#### [TASK DESCRIPTION]
Among the lines of the material, copy those that hold the string "timeStampFormat".

##############################

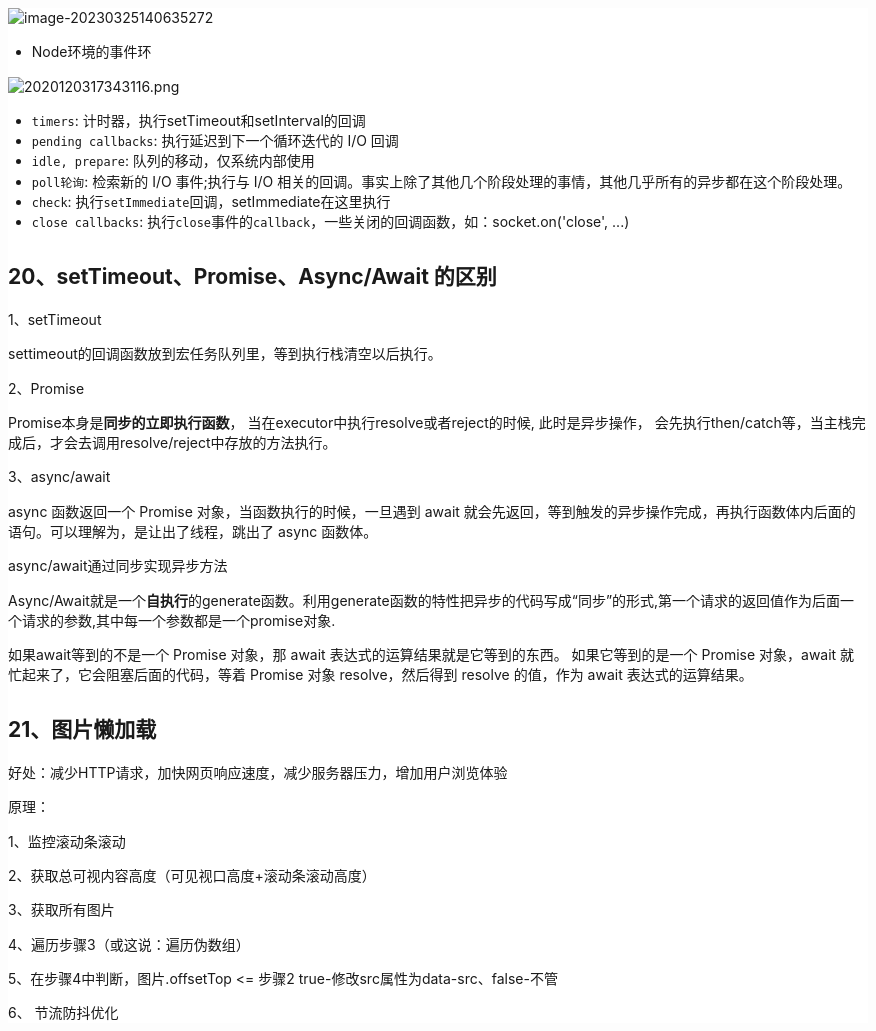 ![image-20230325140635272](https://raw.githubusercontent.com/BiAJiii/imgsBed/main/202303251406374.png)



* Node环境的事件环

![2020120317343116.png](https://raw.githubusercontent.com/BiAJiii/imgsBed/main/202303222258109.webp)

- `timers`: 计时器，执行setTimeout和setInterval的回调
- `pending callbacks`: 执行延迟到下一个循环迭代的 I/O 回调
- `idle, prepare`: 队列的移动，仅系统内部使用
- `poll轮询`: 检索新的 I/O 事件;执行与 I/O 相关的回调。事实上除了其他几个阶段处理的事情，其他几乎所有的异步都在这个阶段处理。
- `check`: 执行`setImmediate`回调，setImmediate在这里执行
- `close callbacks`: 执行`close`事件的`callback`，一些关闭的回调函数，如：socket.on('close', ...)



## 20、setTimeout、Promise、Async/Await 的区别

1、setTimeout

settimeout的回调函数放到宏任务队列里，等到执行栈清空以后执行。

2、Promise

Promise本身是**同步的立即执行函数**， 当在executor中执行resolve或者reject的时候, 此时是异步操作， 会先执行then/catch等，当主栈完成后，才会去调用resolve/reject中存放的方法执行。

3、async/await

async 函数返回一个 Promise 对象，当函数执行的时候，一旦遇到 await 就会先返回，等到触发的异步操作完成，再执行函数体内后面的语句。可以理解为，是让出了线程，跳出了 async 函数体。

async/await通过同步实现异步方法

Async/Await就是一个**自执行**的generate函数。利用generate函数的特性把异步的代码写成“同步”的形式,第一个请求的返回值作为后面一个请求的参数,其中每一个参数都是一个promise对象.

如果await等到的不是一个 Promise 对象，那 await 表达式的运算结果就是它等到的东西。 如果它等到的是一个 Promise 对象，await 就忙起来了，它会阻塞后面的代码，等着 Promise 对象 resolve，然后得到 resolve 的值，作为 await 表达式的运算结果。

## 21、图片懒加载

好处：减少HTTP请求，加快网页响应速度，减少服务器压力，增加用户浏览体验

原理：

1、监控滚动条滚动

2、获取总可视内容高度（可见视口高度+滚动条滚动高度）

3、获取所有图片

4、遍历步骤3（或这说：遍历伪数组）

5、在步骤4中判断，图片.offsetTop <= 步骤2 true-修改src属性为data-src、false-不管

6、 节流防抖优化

##############################

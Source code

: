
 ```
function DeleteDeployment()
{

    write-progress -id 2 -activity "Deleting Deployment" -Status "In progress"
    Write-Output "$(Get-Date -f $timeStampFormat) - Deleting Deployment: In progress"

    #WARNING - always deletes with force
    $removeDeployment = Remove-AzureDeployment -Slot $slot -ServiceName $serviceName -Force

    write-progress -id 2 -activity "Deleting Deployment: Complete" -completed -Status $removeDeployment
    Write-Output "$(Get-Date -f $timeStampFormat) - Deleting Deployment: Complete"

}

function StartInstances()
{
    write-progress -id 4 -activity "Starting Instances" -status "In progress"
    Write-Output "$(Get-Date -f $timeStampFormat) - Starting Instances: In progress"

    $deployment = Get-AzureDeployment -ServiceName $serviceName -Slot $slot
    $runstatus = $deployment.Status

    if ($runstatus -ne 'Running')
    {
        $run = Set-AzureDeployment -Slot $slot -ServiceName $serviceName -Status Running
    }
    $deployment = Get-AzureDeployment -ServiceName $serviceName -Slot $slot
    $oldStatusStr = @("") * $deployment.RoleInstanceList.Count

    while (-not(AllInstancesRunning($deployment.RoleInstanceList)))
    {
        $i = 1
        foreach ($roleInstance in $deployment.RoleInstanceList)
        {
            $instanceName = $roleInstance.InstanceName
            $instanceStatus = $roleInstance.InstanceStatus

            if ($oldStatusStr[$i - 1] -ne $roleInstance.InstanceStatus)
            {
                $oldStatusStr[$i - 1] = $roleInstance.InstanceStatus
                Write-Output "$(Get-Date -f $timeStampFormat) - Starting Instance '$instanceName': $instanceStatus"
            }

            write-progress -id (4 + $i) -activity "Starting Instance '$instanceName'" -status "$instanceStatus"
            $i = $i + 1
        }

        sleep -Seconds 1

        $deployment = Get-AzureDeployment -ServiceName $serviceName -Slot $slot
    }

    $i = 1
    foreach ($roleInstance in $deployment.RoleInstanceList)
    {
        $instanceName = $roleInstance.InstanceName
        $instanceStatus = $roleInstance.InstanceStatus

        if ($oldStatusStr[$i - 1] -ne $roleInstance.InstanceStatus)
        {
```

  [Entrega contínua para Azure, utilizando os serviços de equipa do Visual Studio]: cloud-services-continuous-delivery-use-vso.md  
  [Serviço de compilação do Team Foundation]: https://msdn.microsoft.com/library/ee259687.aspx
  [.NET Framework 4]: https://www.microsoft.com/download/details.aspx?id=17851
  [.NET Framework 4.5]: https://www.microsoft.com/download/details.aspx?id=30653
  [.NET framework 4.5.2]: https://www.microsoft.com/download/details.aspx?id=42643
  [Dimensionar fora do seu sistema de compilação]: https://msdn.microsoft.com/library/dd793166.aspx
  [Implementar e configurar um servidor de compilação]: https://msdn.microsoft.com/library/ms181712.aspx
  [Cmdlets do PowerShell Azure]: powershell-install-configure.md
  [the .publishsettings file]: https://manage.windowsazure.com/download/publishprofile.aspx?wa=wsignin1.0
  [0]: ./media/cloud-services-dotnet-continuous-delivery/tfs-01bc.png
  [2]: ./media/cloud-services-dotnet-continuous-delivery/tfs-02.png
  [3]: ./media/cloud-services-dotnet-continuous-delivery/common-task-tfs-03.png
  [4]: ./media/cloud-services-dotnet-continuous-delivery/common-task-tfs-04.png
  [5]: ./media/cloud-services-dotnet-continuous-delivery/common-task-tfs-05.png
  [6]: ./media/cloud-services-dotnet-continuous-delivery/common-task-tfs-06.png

##############################

#### [TASK RESPONSE]
    Write-Output "$(Get-Date -f $timeStampFormat) - Deleting Deployment: In progress"
    Write-Output "$(Get-Date -f $timeStampFormat) - Deleting Deployment: Complete"
    Write-Output "$(Get-Date -f $timeStampFormat) - Starting Instances: In progress"
                Write-Output "$(Get-Date -f $timeStampFormat) - Starting Instance '$instanceName': $instanceStatus"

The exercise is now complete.